Big Data, or Not Big Data: What is <your> question? by Pradyumna S. Upadrashta.
From the post:
Before jumping on the Big Data bandwagon, I think it is important to ask the question of whether the problem you have requires much data. That is, I think its important to determine when Big Data is relevant to the problem at hand.
The question of relevancy is important, for two reasons: (i) if the data are irrelevant, you can’t draw appropriate conclusions (collecting more of the wrong data leads absolutely nowhere), (ii) the mismatch between the problem statement, the underlying process of interest, and the data in question is critical to understand if you are going to distill any great truths from your data.
Big Data is relevant when you see some evidence of a non-linear or non-stationary generative process that varies with time (or at least, collection time), on the spectrum of random drift to full blown chaotic behavior. Non-stationary behaviors can arise from complex (often ‘hidden’) interactions within the underlying process generating your observable data. If you observe non-linear relationships, with underlying stationarity, it reduces to a sampling problem. Big Data implicitly becomes relevant when we are dealing with processes embedded in a high dimensional context (i.e., after dimension reduction). For high embedding dimensions, we need more and more well distributed samples to understand the underlying process. For problems where the underlying process is both linear and stationary, we don’t necessarily need much data
Great post and a graphic that is worthy of being turned into a poster! (Pradyumna asks for suggestions on the graphic so you may want to wait a few days to see if it improves. Plus send suggestions if you have them.)
What is <your> question? wasn’t the starting point for: Dell: Big opportunities missed as Big Data remains big business.
The barriers to big data:
While big data has proven marketing benefits, infrastructure costs (35 per cent) and security (35 per cent) tend to be the primary obstacles for implementing big data initiatives.
Delving deeper, respondents believe analytics/operational costs (34 per cent), lack of management support (22 per cent) and lack of technical skills (21 per cent) are additional barriers in big data strategies.
“So where do the troubles with big data stem from?” asks Jones, citing cost (e.g. price of talent, storage, etc.), security concerns, uncertainty in how to leverage data and a lack of in-house expertise.
“In fact, only 36 percent of organisations globally have in-house big data expertise. Yet, the proven benefits of big data analytics should justify the investment – businesses just have to get started.

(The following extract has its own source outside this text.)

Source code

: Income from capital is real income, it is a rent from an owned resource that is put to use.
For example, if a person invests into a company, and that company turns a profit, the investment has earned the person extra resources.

Do you see What is <your> question? being answered anywhere?
I didn’t, yet the drum beat for big data continues.
I fully agree that big data techniques and big data are important advances and they should be widely adopted and used, but only when they are appropriate to the question at hand.

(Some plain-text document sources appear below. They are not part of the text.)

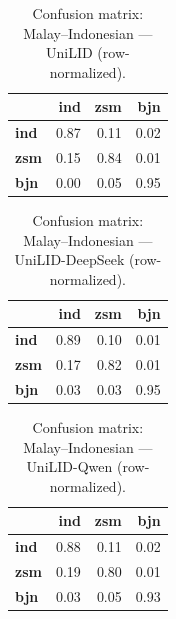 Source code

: \begin{table}[htbp]
\centering
\small
\begin{tabular}{lrrr}
\toprule
 & \textbf{ind} & \textbf{zsm} & \textbf{bjn} \\
\midrule
\textbf{ind} & \cellcolor{blue!86}\color{white}0.87 & \cellcolor{blue!11}0.11 & \cellcolor{blue!2}0.02 \\
\textbf{zsm} & \cellcolor{blue!15}0.15 & \cellcolor{blue!83}\color{white}0.84 & \cellcolor{blue!1}0.01 \\
\textbf{bjn} & \cellcolor{blue!0}0.00 & \cellcolor{blue!5}0.05 & \cellcolor{blue!95}\color{white}0.95 \\
\bottomrule
\end{tabular}
\caption{Confusion matrix: Malay--Indonesian — UniLID (row-normalized).}
\label{tab:cm-malay_indonesian-unilid}
\end{table}

\begin{table}[htbp]
\centering
\small
\begin{tabular}{lrrr}
\toprule
 & \textbf{ind} & \textbf{zsm} & \textbf{bjn} \\
\midrule
\textbf{ind} & \cellcolor{blue!88}\color{white}0.89 & \cellcolor{blue!9}0.10 & \cellcolor{blue!1}0.01 \\
\textbf{zsm} & \cellcolor{blue!16}0.17 & \cellcolor{blue!82}\color{white}0.82 & \cellcolor{blue!0}0.01 \\
\textbf{bjn} & \cellcolor{blue!2}0.03 & \cellcolor{blue!2}0.03 & \cellcolor{blue!95}\color{white}0.95 \\
\bottomrule
\end{tabular}
\caption{Confusion matrix: Malay--Indonesian — UniLID-DeepSeek (row-normalized).}
\label{tab:cm-malay_indonesian-unilid-deepseek}
\end{table}

\begin{table}[htbp]
\centering
\small
\begin{tabular}{lrrr}
\toprule
 & \textbf{ind} & \textbf{zsm} & \textbf{bjn} \\
\midrule
\textbf{ind} & \cellcolor{blue!87}\color{white}0.88 & \cellcolor{blue!10}0.11 & \cellcolor{blue!1}0.02 \\
\textbf{zsm} & \cellcolor{blue!18}0.19 & \cellcolor{blue!80}\color{white}0.80 & \cellcolor{blue!1}0.01 \\
\textbf{bjn} & \cellcolor{blue!2}0.03 & \cellcolor{blue!5}0.05 & \cellcolor{blue!92}\color{white}0.93 \\
\bottomrule
\end{tabular}
\caption{Confusion matrix: Malay--Indonesian — UniLID-Qwen (row-normalized).}
\label{tab:cm-malay_indonesian-unilid-qwen}
\end{table}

Otherwise you will be like a non-profit I know that spent upward of $500,000+ on a CMS system that was fundamentally incompatible with their data. Wasn’t designed for document management. Fine system but not appropriate for the task at hand. It was like a sleeping dog in the middle of the office. No matter what you wanted to do, it was hard to avoid the dog.

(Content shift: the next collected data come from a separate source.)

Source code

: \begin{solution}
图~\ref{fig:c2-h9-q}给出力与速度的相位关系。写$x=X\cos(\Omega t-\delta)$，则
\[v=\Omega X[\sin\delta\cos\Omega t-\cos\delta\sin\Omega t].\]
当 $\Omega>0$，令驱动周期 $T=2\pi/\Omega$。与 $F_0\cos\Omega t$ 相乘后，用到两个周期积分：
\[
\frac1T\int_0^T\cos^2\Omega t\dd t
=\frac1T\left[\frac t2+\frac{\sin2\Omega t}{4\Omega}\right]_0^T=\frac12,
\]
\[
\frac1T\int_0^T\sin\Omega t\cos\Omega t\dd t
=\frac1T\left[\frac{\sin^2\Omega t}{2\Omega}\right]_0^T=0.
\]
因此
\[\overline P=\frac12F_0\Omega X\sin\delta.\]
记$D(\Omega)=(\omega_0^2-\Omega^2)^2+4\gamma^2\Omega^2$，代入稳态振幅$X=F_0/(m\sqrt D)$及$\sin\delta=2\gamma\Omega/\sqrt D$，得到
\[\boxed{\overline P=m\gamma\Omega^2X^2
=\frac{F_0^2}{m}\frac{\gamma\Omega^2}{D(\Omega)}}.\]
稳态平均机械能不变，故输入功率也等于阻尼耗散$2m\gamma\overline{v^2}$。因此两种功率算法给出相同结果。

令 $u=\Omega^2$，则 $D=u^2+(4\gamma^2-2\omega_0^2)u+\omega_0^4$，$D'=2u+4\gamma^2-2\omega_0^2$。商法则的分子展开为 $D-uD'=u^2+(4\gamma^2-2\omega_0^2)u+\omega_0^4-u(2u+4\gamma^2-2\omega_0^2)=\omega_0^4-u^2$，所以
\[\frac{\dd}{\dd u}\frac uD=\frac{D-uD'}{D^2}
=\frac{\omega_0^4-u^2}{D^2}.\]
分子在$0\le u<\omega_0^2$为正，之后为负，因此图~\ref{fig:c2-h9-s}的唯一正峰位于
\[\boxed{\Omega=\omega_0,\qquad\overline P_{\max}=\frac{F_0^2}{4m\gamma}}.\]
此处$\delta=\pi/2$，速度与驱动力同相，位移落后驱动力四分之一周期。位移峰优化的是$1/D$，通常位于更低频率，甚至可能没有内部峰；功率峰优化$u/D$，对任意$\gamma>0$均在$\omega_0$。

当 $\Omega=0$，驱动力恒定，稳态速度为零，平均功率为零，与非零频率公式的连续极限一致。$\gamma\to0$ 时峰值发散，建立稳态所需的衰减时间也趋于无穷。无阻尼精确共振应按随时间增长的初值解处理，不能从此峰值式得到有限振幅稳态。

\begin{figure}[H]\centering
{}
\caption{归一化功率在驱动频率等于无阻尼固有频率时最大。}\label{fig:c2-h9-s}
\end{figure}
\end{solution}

Certainly could not admit that the purchasing decision was a mistake because those in charge would lose face.
Don’t find yourself in a similar situation with big data.
Unless and until someone produces an intelligible business plan that identifies the data, the proposed analysis of the data and the benefits of the results, along with cost estimates, etc., keep a big distance from big data. Make business ROI based decisions, not cult ones.
I first saw this in a tweet by Kirk Borne.